While you are renewing, this is also a sensible moment to check whether your dependent's Emirates ID needs renewing in parallel, since the two are linked and biometrics are captured together. And if you simply want to confirm the current status of the visa before you start, you can verify it using our walkthrough on checking UAE visa status by passport number, which is a five-minute check that prevents you from starting a renewal on a file that already has a problem you did not know about.

The Family Visa Renewal Steps for an Over-18 Dependent

Here is the practical sequence for renewing an adult child's family visa in 2026. Steps and screen names differ slightly between the ICP portal and GDRFA, but the logic is the same, and the order is enforced: miss it and the portal will not let you advance.

  • Step 1 - Confirm eligibility first. Check that your dependent is still within the age and marital rules (son under 25 or studying, daughter unmarried) and that your salary and accommodation still meet the sponsor threshold.
  • Step 2 - Start the renewal application on ICP (smart services / website / app) or GDRFA depending on your emirate, before the current visa expires to avoid overstay fines.
  • Step 3 - Upload documents: passports, current visa, your Emirates ID and sponsorship proof, salary certificate or contract, attested tenancy contract (Ejari or equivalent), and a recent photo. Students should add proof of enrolment.
  • Step 4 - Pay the renewal fees and obtain the approval that authorises the medical and Emirates ID steps.
  • Step 5 - Complete the medical fitness test at an approved centre (blood test, and chest X-ray if requested) and wait for the result to clear electronically.
  • Step 6 - Emirates ID biometrics are captured (fingerprints and photo) at an authorised centre.
  • Step 7 - Visa stamping / e-visa issuance once the medical is cleared and the Emirates ID is processed. The renewed residence is then active.

Miss the order, and the portal simply will not let you proceed to the next stage, which is why so many parents feel stuck halfway through.

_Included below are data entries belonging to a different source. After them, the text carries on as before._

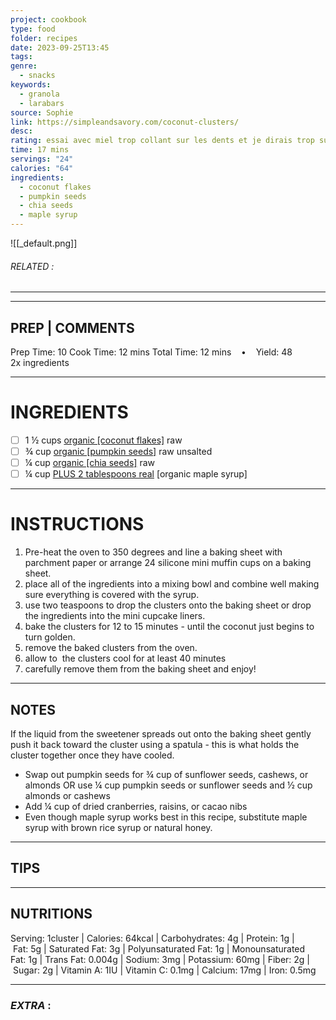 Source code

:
 ```yaml
---
project: cookbook
type: food
folder: recipes
date: 2023-09-25T13:45
tags: 
genre:
  - snacks
keywords:
  - granola
  - larabars
source: Sophie
link: https://simpleandsavory.com/coconut-clusters/
desc: 
rating: essai avec miel trop collant sur les dents et je dirais trop sucré
time: 17 mins
servings: "24"
calories: "64"
ingredients:
  - coconut flakes
  - pumpkin seeds
  - chia seeds
  - maple syrup
---
```


![[_default.png]]
###### *RELATED* : 
---


---
## PREP | COMMENTS

Prep Time: 10 Cook Time: 12 mins Total Time: 12 mins    •    Yield: 48 2x ingredients

---
# INGREDIENTS

- [ ] 1 ½ cups [organic [coconut flakes]](https://www.shareasale.com/m-pr.cfm?merchantID=62192&userID=1268058&productID=602800823) raw
- [ ] ¾ cup [organic [pumpkin seeds]](https://www.shareasale.com/m-pr.cfm?merchantID=62192&userID=1268058&productID=602798078) raw unsalted
- [ ] ¼ cup [organic [chia seeds]](https://www.shareasale.com/m-pr.cfm?merchantID=62192&userID=1268058&productID=602801887) raw
- [ ] ¼ cup [PLUS 2 tablespoons real](https://www.amazon.com/gp/product/B0083QJU72/ref=as_li_qf_sp_asin_il_tl?ie=UTF8&tag=simpandsavo-20&camp=1789&creative=9325&linkCode=as2&creativeASIN=B0083QJU72&linkId=247a375dbd83cffc571ace5446c2221d) [organic maple syrup]

---
# INSTRUCTIONS

1. Pre-heat the oven to 350 degrees and line a baking sheet with parchment paper or arrange 24 silicone mini muffin cups on a baking sheet.
2. place all of the ingredients into a mixing bowl and combine well making sure everything is covered with the syrup.
3. use two teaspoons to drop the clusters onto the baking sheet or drop the ingredients into the mini cupcake liners.
4. bake the clusters for 12 to 15 minutes - until the coconut just begins to turn golden.
5. remove the baked clusters from the oven.
6. allow to  the clusters cool for at least 40 minutes
7. carefully remove them from the baking sheet and enjoy!

---
## NOTES

If the liquid from the sweetener spreads out onto the baking sheet gently push it back toward the cluster using a spatula - this is what holds the cluster together once they have cooled. 

- Swap out pumpkin seeds for ¾ cup of sunflower seeds, cashews, or almonds OR use ¼ cup pumpkin seeds or sunflower seeds and ½ cup almonds or cashews
- Add ¼ cup of dried cranberries, raisins, or cacao nibs
- Even though maple syrup works best in this recipe, substitute maple syrup with brown rice syrup or natural honey.

---
## TIPS



---
## NUTRITIONS

Serving: 1cluster | Calories: 64kcal | Carbohydrates: 4g | Protein: 1g | Fat: 5g | Saturated Fat: 3g | Polyunsaturated Fat: 1g | Monounsaturated Fat: 1g | Trans Fat: 0.004g | Sodium: 3mg | Potassium: 60mg | Fiber: 2g | Sugar: 2g | Vitamin A: 1IU | Vitamin C: 0.1mg | Calcium: 17mg | Iron: 0.5mg

---
### *EXTRA* :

The table below restates the same sequence with who handles each step and a rough sense of how long it tends to take, so you can plan the calendar rather than just the checklist.

StepWho handles itTypical timing
Confirm eligibilitySponsor (or Wathim)Before you start; a same-day check
Start the renewal applicationSponsor on ICP or GDRFABegin well before expiry
Upload documents and pay feesSponsorSame session, once the pack is ready
Medical fitness testDependent at an approved centreVisit 10 to 45 minutes; results commonly 24 to 48 hours
Emirates ID biometricsDependent at an authorised centreA short appointment; scheduling varies
Visa stamping / e-visa issuanceAuthority (ICP or GDRFA)After the medical clears and the ID is processed

The single most useful habit is to read this as a chain with a result-wait baked into it: the medical's 24 to 48 hour electronic clearance sits between your trip to the centre and the stamping, so a renewal left to the final week leaves no slack if anything is queried.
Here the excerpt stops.